Die Taleswood Inn Chroniken von Eileen Kohnle sind ein lockeres und schwungvolles Fantasyabenteuer, das in einer an das frühe zwanzigste Jahrhundert angelehnten Welt angesiedelt ist. Von den überwiegend englischen Personen- und Ortsnamen sollte man sich nicht täuschen lassen, denn die übernatürlichen Gestalten in und um das Taleswood Inn entstammen vielfach der deutschsprachigen Sagenwelt. So treten etwa Roggenmuhmen und Bergmönche auf, und eine kleine Anspielung am Rande lässt ahnen, dass auch die Brüder Grimm einiges an Inspiration geliefert haben. In einem modernen, bisweilen auch umgangssprachlichen Stil gehalten, der sich flott wegliest, bietet der kurze Roman neben Spannung, schräger Fantasy und Gruselelementen auch viel Humor, der sich dank der Quellenfiktion, dass man es hier mit Clara Brennans später umgearbeitetem Tagebuch zu tun hat, nicht zuletzt in allerlei amüsanten Fußnoten und direkten Wendungen ans Lesepublikum niederschlägt.

Eileen Kohnle schreibt mit viel Sympathie für ihre in ständige Kabbeleien verstrickten Hauptfiguren, die neugierig genug machen, um ein längeres Buch zu verdienen (sowohl Bens Vergangenheit als auch die eher düsteren Aspekte von Claras Kindheit werden nur angedeutet, und man wünscht sich hier und auch in anderen Fällen, nähere Einzelheiten zu erfahren). Vielleicht darf man aber hoffen, darüber in Zukunft noch mehr lesen zu können, da Die Taleswood Inn Chroniken offenbar kein Einzelband bleiben sollen. Denn obwohl eine mehr oder minder in sich abgeschlossene Episode erzählt wird, sind am bittersüßen Ende noch manche Fragen nach den Hintergründen der geschilderten Vorgänge offen, und der Epilog ist ein eindeutiger Aufhänger für eine Fortsetzung.

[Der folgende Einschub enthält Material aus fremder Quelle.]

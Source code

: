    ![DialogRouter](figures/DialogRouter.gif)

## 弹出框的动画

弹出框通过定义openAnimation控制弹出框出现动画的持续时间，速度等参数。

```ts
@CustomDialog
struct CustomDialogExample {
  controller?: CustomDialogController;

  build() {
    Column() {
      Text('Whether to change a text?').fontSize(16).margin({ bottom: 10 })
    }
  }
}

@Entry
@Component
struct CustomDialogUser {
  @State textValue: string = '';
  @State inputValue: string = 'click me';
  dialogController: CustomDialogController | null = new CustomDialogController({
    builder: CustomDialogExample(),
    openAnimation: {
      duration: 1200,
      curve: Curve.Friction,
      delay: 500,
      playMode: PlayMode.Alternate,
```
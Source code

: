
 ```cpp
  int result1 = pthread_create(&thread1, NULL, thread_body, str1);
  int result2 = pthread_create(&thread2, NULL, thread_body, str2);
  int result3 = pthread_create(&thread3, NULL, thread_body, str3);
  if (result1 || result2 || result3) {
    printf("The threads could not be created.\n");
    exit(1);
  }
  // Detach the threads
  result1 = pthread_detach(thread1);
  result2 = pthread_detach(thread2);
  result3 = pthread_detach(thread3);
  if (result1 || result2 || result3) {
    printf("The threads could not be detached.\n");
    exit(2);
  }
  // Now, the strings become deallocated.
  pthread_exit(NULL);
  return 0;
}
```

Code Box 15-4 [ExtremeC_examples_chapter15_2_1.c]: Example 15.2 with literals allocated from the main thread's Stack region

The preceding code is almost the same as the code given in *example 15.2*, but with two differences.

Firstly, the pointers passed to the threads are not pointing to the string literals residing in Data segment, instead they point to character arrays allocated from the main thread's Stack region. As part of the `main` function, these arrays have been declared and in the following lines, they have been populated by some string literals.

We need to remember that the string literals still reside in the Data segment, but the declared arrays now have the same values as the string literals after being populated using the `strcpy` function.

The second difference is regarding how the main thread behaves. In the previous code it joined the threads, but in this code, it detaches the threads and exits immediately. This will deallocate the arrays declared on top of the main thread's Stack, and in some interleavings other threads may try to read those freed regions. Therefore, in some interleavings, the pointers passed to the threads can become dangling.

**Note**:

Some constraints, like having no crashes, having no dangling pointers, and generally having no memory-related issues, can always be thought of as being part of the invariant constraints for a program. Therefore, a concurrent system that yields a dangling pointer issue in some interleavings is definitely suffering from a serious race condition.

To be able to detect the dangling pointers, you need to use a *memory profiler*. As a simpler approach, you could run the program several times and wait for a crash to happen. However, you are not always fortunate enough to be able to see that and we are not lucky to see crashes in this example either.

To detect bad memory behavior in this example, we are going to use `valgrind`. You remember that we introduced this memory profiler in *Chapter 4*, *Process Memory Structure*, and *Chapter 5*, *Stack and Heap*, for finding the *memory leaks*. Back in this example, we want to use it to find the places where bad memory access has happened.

Auf die kann man durchaus gespannt sein, denn es macht schon in diesem Band Spaß, wie leichtfüßig und unbeschwert die Autorin einen Streifzug durch die unterschiedlichsten Winkel von Sagen und Märchen sowie Volks- und Aberglauben unternimmt, um dieses Material augenzwinkernd mit allerlei witzigen Einfällen zu kombinieren: Wie trinkt z. B. ein Bergmönch Tee, womit bezahlt man auf einem andersweltlichen Zaubermarkt, und wie spricht ein kopfloser Reiter, wenn ihm doch die Anatomie dafür fehlt? Die nicht auf den Mund gefallenen Ich-Erzählerin Clara (die sogar in der Danksagung der Autorin noch mitmischen darf) bei der Lösung dieser Rätsel zu begleiten, dürfte Jugendlichen und Erwachsenen gleichermaßen Vergnügen machen, wenn ein unterhaltsames Buch gesucht ist, das sich gut in einem Rutsch durchlesen lässt und eine kleine Flucht mitten hinein in Spuk und Zauber gestattet.

Eileen Kohnle: Die Taleswood Inn Chroniken. Bad Dürrheim 2022, 192 Seiten.